Uncle Sam Wants You … to Eat More Cheese
Talk about a cheesy marketing ploy. Sunday’s New York Times reveals that the U.S. Department of Agriculture (USDA), which has long had the paradoxical job of both policing and promoting animal agriculture, runs a multi-million-dollar dairy marketing company with the blandly sinister name Dairy Management Inc.
With an annual budget of nearly $140 million, Dairy Management’s stock in trade is the same ingredient that other (less generously funded) arms of the USDA are warning people against: high-fat cheese.
One Dairy Management “success” story is Domino’s Pizza. Dairy Management helped the chain develop a new line of pizzas with 40 percent more cheese. The $12 million campaign to promote the new pizza has been a big success (just try to watch an hour or two of prime-time TV without seeing one of the ads)—for Domino’s bottom line, that is, not for customers’ arteries.
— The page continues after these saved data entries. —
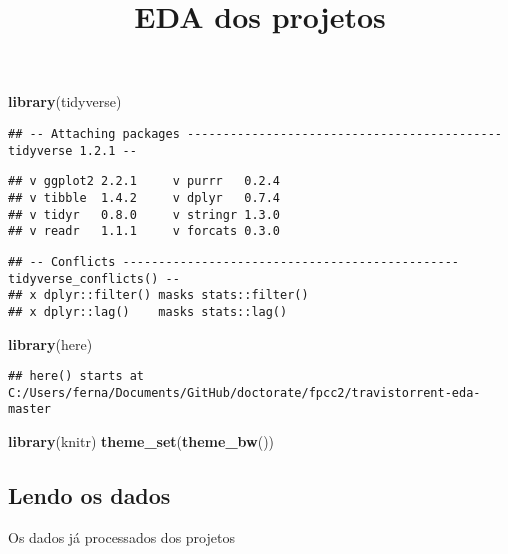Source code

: \documentclass[]{article}
\title{EDA dos projetos}
\author{}
\date{}
\newenvironment{Shaded}{\begin{snugshade}}{\end{snugshade}}
\newcommand{\KeywordTok}[1]{\textcolor[rgb]{0.13,0.29,0.53}{\textbf{#1}}}
\newcommand{\NormalTok}[1]{#1}
\begin{document}
\maketitle

\begin{Shaded}
\begin{Highlighting}[]
\KeywordTok{library}\NormalTok{(tidyverse)}
\end{Highlighting}
\end{Shaded}

\begin{verbatim}
## -- Attaching packages -------------------------------------------- tidyverse 1.2.1 --
\end{verbatim}

\begin{verbatim}
## v ggplot2 2.2.1     v purrr   0.2.4
## v tibble  1.4.2     v dplyr   0.7.4
## v tidyr   0.8.0     v stringr 1.3.0
## v readr   1.1.1     v forcats 0.3.0
\end{verbatim}

\begin{verbatim}
## -- Conflicts ----------------------------------------------- tidyverse_conflicts() --
## x dplyr::filter() masks stats::filter()
## x dplyr::lag()    masks stats::lag()
\end{verbatim}

\begin{Shaded}
\begin{Highlighting}[]
\KeywordTok{library}\NormalTok{(here)}
\end{Highlighting}
\end{Shaded}

\begin{verbatim}
## here() starts at C:/Users/ferna/Documents/GitHub/doctorate/fpcc2/travistorrent-eda-master
\end{verbatim}

\begin{Shaded}
\begin{Highlighting}[]
\KeywordTok{library}\NormalTok{(knitr)}
\KeywordTok{theme_set}\NormalTok{(}\KeywordTok{theme_bw}\NormalTok{())}
\end{Highlighting}
\end{Shaded}

\subsection{Lendo os dados}\label{lendo-os-dados}

Os dados já processados dos projetos
\end{document}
Just one slice of the new pizza contains up to two-thirds of the maximum recommended daily limit of saturated fat.
Dairy Management was also the driving force behind those once-ubiquitous dairy ads that claimed that eating more dairy products can help you lose weight. When the sketchy science behind this claim began to unravel (research that was partly funded by Dairy Management), the industry was forced to scrap the ads.
Thanks in part to Dairy Management’s marketing campaigns, Americans now eat an average of 33 pounds of cheese per year—nearly triple the 1970 rate. Cheese has become the largest source of saturated fat in Americans’ diets.
It gives a new meaning to the term “bloated bureaucracy,” doesn’t it? Speaking of which: When fiscal conservatives start looking for a place to cut government spending, may we suggest, ahem, cutting the cheese?